Medic: Yes, that's a real move.
Heavy: Very well. I should do this myself, but there are pieces in the way.
(8. Qf3 Bg4)
Heavy: Now I move Bishop-
Medic: Watch out for your Queen!
Heavy: Ah, thank you doctor.
Sniper: God save the queen.
Spy: For that joke, you have latrine duty for the week.
Sniper: Oh, bugger this. [Sniper storms off] Wanker.
(9. Qg3 Qe7+)
Spy: You seem to now be in check.
Heavy: Ah, the first check of the game. Well, I block with Bishop.
(10. Be3 Nf6)
Heavy: And now, I can castle King- why are you looking at me funny?
Spy: You cannot castle now, because you cannot castle through check.
Heavy: Through check?
Medic: The bishop- it's covering a square you'd have to move through.
Heavy: Who cares for through check? The King would not end in check, so why would it matter?
Spy: That is the rule, and we must play by it.
Medic: Remember, the Bishop's a sniper- he's a really fast shot.
Heavy: Fine, then, I make other moves.
(11. f4 Rd8 12. Qh2 Rd6)
Heavy: And now, I castle with other Rook.
Medic: What? You can't do that.
Heavy: It is two spaces away so I castle it.
Medic: No, it's only on the rook's starting square.
Heavy: Fine, then.
(13. Qg3 h6)
Heavy: Now I move Rook back and move pieces and THEN castle.
Spy: I am afraid that will not work either. You cannot castle with a rook that has moved.
Heavy: But you said on starting square- it will be on starting square!
Spy: It does not matter- once it has moved it cannot castle, even if it returns to its home.
Heavy: What is the point of that rule! Fine, Heavy is bored- I take Bishop!
(14. Rxg4 Nxg4 15. Qxg4 g6 16. hxg6 Rxg6 17. Qxf3 h5 18. Qxd5 Rh6)
Heavy: Now I can castle, da?
Spy: Yes, in this case, you may do that.
Heavy: Finally!
(19. O-O-O h4)
Heavy: Aw, isn't that cute? Tiny pawn is attacking me!
Spy: It is nothing to scoff at.
Medic: He's right, you know. If it makes it to the other side, it can promote to another piece.
Heavy: WHAT?
Spy: If a pawn is able to reach the other side of the board safely, it may turn into any other piece.
Heavy: Why are there so many of these strange rules? You're saying if I make it to other side of Red base, I can change to any other class?
Spy: Oui, mais seulment if you are a pawn, the weakest piece.
Heavy: Oh, so if Scout makes it to other side of the base, he can become any other class.
Scout: Hey, watch it, man. I'm a freakin' animal out there! I'd be like the most powerful piece on the board!
Spy: That would be the Queen- unsurprising.
Scout: What- I- no, it's- how- huh?
Heavy: Well, if that is the case, then I should get my own pawn running!
(20. g4 hxg3 e.p.)
Heavy: What in hell was that!
Spy: I captured your pawn- en passant.
Heavy: En passant? Spy, save your French-speak for Scout's mother! Now you are just making up rules!
Medic: No, it's a real rule- the pawn can capture another pawn when it passes. Like the spear thing you talked about- he stabs it in passing.

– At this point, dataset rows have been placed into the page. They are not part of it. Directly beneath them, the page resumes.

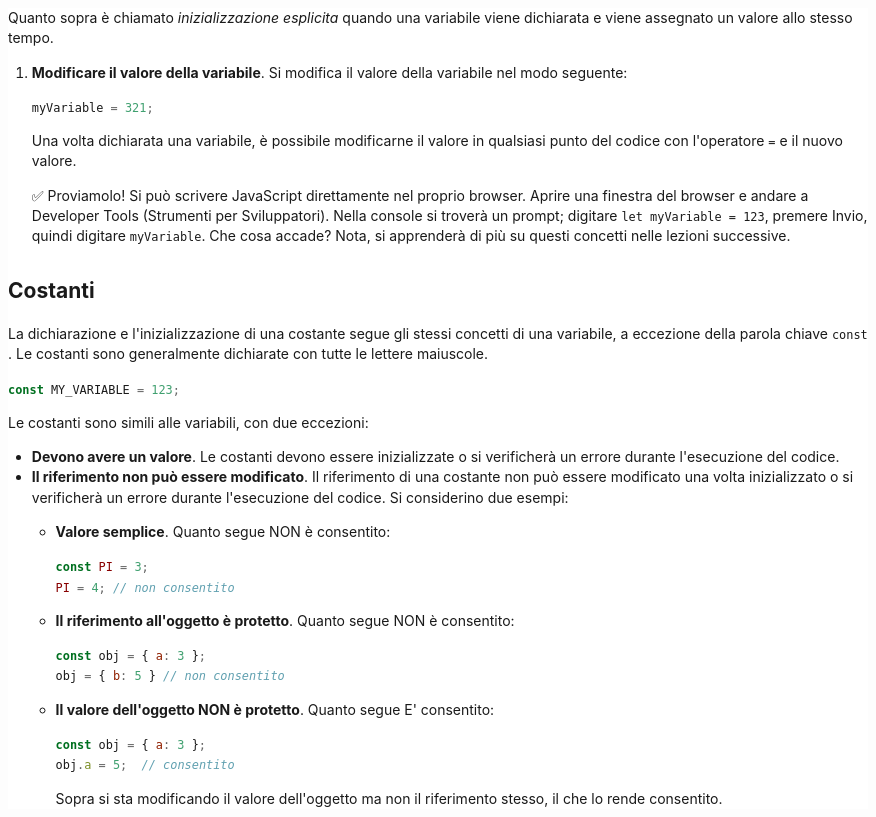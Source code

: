    Quanto sopra è chiamato _inizializzazione esplicita_ quando una variabile viene dichiarata e viene assegnato un valore allo stesso tempo.

1. **Modificare il valore della variabile**. Si modifica il valore della variabile nel modo seguente:

   ```javascript
   myVariable = 321;
   ```

   Una volta dichiarata una variabile, è possibile modificarne il valore in qualsiasi punto del codice con l'operatore `=` e il nuovo valore.

   ✅ Proviamolo! Si può scrivere JavaScript direttamente nel proprio browser. Aprire una finestra del browser e andare a Developer Tools (Strumenti per Sviluppatori). Nella console si troverà un prompt; digitare `let myVariable = 123`, premere Invio, quindi digitare `myVariable`. Che cosa accade? Nota, si apprenderà di più su questi concetti nelle lezioni successive.

## Costanti

La dichiarazione e l'inizializzazione di una costante segue gli stessi concetti di una variabile, a eccezione della parola chiave `const` . Le costanti sono generalmente dichiarate con tutte le lettere maiuscole.

```javascript
const MY_VARIABLE = 123;
```

Le costanti sono simili alle variabili, con due eccezioni:

- **Devono avere un valore**. Le costanti devono essere inizializzate o si verificherà un errore durante l'esecuzione del codice.
- **Il riferimento non può essere modificato**. Il riferimento di una costante non può essere modificato una volta inizializzato o si verificherà un errore durante l'esecuzione del codice. Si considerino due esempi:
  - **Valore semplice**. Quanto segue NON è consentito:

      ```javascript
      const PI = 3;
      PI = 4; // non consentito
      ```

  - **Il riferimento all'oggetto è protetto**. Quanto segue NON è consentito:

      ```javascript
      const obj = { a: 3 };
      obj = { b: 5 } // non consentito
      ```

  - **Il valore dell'oggetto NON è protetto**. Quanto segue E' consentito:

      ```javascript
      const obj = { a: 3 };
      obj.a = 5;  // consentito
      ```

      Sopra si sta modificando il valore dell'oggetto ma non il riferimento stesso, il che lo rende consentito.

Spy: It replaced the former rule of Passar Battaglia.
Heavy: What, more French-speak!
Spy: Italian, actualment.
Heavy: Italian, French- I thought Russians invented this game!

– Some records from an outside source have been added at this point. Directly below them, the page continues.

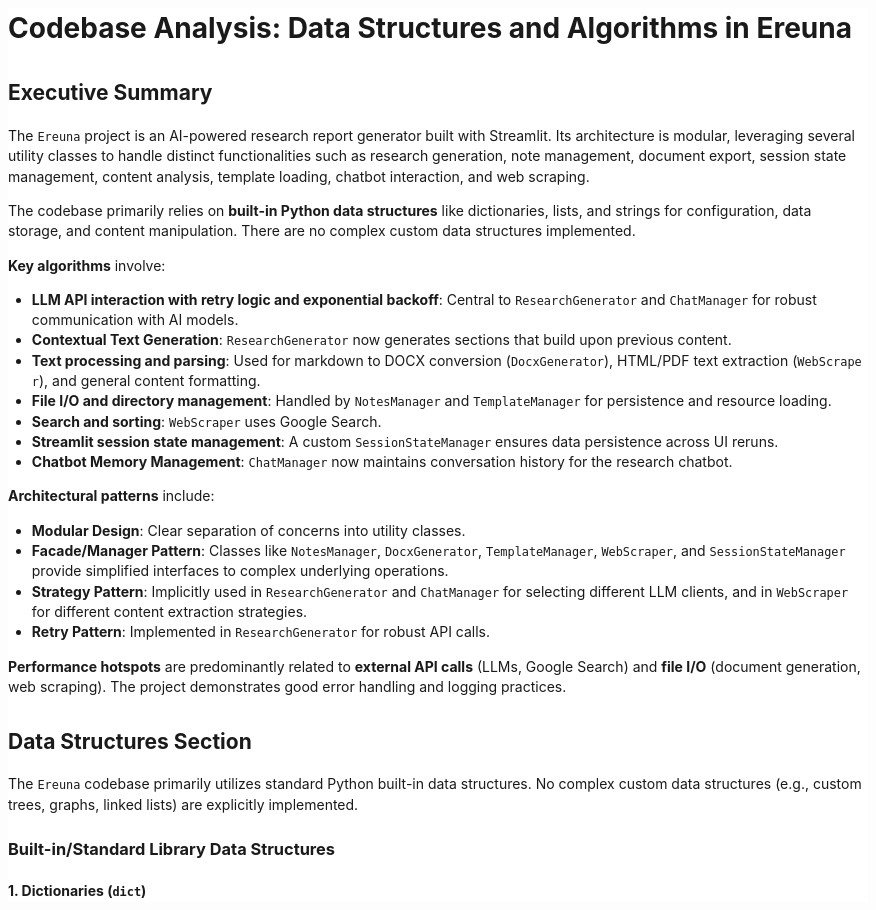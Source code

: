 # Codebase Analysis: Data Structures and Algorithms in Ereuna

## Executive Summary

The `Ereuna` project is an AI-powered research report generator built with Streamlit. Its architecture is modular, leveraging several utility classes to handle distinct functionalities such as research generation, note management, document export, session state management, content analysis, template loading, chatbot interaction, and web scraping.

The codebase primarily relies on **built-in Python data structures** like dictionaries, lists, and strings for configuration, data storage, and content manipulation. There are no complex custom data structures implemented.

**Key algorithms** involve:
*   **LLM API interaction with retry logic and exponential backoff**: Central to `ResearchGenerator` and `ChatManager` for robust communication with AI models.
*   **Contextual Text Generation**: `ResearchGenerator` now generates sections that build upon previous content.
*   **Text processing and parsing**: Used for markdown to DOCX conversion (`DocxGenerator`), HTML/PDF text extraction (`WebScraper`), and general content formatting.
*   **File I/O and directory management**: Handled by `NotesManager` and `TemplateManager` for persistence and resource loading.
*   **Search and sorting**: `WebScraper` uses Google Search.
*   **Streamlit session state management**: A custom `SessionStateManager` ensures data persistence across UI reruns.
*   **Chatbot Memory Management**: `ChatManager` now maintains conversation history for the research chatbot.

**Architectural patterns** include:
*   **Modular Design**: Clear separation of concerns into utility classes.
*   **Facade/Manager Pattern**: Classes like `NotesManager`, `DocxGenerator`, `TemplateManager`, `WebScraper`, and `SessionStateManager` provide simplified interfaces to complex underlying operations.
*   **Strategy Pattern**: Implicitly used in `ResearchGenerator` and `ChatManager` for selecting different LLM clients, and in `WebScraper` for different content extraction strategies.
*   **Retry Pattern**: Implemented in `ResearchGenerator` for robust API calls.

**Performance hotspots** are predominantly related to **external API calls** (LLMs, Google Search) and **file I/O** (document generation, web scraping). The project demonstrates good error handling and logging practices.

## Data Structures Section

The `Ereuna` codebase primarily utilizes standard Python built-in data structures. No complex custom data structures (e.g., custom trees, graphs, linked lists) are explicitly implemented.

### Built-in/Standard Library Data Structures

#### 1. Dictionaries (`dict`)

Spy: Actually, it was Indians.
Scout: Indians, huh? What'd they make the pieces from- buffalo chips?
Spy: … why would you think that?
Scout: You know they used every part of the buffalo, right?
[Spy's eyes widen and his hand starts to shake. Slowly, he takes a very long drag from his cigarette, then extinguishes it on the back of Scout's hand.]
Scout: Ow! Damn, what was that for?
Spy: It was less painful than your stupidity, I assure you.
Heavy: Well, then, check, damn you!
(21. Qg5+ Qxg5 22. fxg5 Rh5)
Heavy: Ha! Now I capture your Rook en passent!
Medic: No, Heavy, that only works for pawns.
Heavy: It is pawn!
Medic: I mean you have to be taking a pawn.
Heavy: My pawn has spear! Rook passes, I stab it with spear! Of course I do that!
Spy: That is not the way the rule works.
Heavy: Well, then, I make up new rule, too! Is called "Sasha shoot pieces off the board with gun!"
Spy: Isn't that a bit redundant?
Heavy: What is redundant, another made-up rule? Perhaps your pieces get special powers when they stand on their heads! Maybe Rook and Knight breed and create whole new piece of their own! I tire of this game- I am going to my room. Come with me, doctor- and go get checkerboard.